Task instructions -
Please quote exactly the lines below from the line containing "Poikasilleenkos" to the line containing "Poikasillesikaanko", both lines included, and nothing else.

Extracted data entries
----
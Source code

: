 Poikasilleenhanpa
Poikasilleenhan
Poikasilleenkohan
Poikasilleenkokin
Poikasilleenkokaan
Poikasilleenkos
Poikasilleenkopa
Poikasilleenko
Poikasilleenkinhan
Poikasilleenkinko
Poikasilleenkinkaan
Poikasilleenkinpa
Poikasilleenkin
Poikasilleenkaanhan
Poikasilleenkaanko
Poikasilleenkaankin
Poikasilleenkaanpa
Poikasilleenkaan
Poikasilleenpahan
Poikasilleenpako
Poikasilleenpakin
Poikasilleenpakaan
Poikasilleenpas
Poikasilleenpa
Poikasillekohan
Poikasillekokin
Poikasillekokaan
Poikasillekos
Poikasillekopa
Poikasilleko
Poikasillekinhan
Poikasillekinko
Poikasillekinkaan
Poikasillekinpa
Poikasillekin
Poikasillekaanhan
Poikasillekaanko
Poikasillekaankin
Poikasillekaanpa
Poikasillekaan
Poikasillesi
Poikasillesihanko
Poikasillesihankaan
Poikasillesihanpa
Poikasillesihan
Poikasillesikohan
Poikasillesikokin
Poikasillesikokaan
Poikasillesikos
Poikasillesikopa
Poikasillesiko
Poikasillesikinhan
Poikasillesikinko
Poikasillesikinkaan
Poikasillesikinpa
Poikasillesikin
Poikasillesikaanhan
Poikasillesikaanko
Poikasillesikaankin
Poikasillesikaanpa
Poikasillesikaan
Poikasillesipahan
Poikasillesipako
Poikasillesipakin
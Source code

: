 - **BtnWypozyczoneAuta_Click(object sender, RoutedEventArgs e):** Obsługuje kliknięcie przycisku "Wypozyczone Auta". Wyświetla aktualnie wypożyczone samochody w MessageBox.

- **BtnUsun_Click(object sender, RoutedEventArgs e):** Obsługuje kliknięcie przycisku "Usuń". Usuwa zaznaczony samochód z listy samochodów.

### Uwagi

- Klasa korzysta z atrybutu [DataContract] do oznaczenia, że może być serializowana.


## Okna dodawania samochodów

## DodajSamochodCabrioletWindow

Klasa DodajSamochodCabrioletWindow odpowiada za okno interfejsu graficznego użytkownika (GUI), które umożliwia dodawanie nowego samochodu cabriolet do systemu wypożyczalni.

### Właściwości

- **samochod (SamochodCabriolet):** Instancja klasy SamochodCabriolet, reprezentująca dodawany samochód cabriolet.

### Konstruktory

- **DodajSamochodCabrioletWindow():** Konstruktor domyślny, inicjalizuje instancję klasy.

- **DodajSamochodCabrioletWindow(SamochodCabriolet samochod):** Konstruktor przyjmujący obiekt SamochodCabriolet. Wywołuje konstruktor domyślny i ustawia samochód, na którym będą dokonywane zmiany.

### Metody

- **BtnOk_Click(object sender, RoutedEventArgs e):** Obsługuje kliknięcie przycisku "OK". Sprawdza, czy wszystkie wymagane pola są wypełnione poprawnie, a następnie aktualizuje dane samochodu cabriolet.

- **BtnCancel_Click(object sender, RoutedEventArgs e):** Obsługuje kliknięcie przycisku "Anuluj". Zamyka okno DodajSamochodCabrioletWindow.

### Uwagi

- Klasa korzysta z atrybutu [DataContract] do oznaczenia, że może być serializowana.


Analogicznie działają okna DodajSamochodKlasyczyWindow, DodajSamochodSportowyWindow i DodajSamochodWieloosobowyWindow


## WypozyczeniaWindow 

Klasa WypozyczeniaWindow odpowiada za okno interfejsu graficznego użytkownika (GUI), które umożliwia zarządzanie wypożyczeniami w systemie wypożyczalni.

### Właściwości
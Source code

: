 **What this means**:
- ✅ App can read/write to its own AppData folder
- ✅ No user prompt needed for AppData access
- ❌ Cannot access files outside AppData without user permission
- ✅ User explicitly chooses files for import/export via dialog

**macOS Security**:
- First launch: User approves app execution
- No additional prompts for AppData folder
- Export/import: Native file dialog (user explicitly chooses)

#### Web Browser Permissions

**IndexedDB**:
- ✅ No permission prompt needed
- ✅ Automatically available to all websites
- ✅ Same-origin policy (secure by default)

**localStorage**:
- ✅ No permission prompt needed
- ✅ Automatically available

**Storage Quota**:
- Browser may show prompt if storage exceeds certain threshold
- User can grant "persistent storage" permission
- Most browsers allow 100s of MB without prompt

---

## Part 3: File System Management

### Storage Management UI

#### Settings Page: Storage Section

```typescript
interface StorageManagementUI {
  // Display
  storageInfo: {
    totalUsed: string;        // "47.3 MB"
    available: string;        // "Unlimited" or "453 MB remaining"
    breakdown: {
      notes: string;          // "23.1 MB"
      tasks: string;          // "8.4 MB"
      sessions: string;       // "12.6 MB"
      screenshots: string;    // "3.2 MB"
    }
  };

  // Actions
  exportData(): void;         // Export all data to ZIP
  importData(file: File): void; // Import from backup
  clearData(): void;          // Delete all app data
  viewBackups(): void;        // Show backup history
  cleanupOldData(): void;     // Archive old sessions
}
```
----
Solution to this task -
Poikasilleenkos
Poikasilleenkopa
Poikasilleenko
Poikasilleenkinhan
Poikasilleenkinko
Poikasilleenkinkaan
Poikasilleenkinpa
Poikasilleenkin
Poikasilleenkaanhan
Poikasilleenkaanko
Poikasilleenkaankin
Poikasilleenkaanpa
Poikasilleenkaan
Poikasilleenpahan
Poikasilleenpako
Poikasilleenpakin
Poikasilleenpakaan
Poikasilleenpas
Poikasilleenpa
Poikasillekohan
Poikasillekokin
Poikasillekokaan
Poikasillekos
Poikasillekopa
Poikasilleko
Poikasillekinhan
Poikasillekinko
Poikasillekinkaan
Poikasillekinpa
Poikasillekin
Poikasillekaanhan
Poikasillekaanko
Poikasillekaankin
Poikasillekaanpa
Poikasillekaan
Poikasillesi
Poikasillesihanko
Poikasillesihankaan
Poikasillesihanpa
Poikasillesihan
Poikasillesikohan
Poikasillesikokin
Poikasillesikokaan
Poikasillesikos
Poikasillesikopa
Poikasillesiko
Poikasillesikinhan
Poikasillesikinko
Poikasillesikinkaan
Poikasillesikinpa
Poikasillesikin
Poikasillesikaanhan
Poikasillesikaanko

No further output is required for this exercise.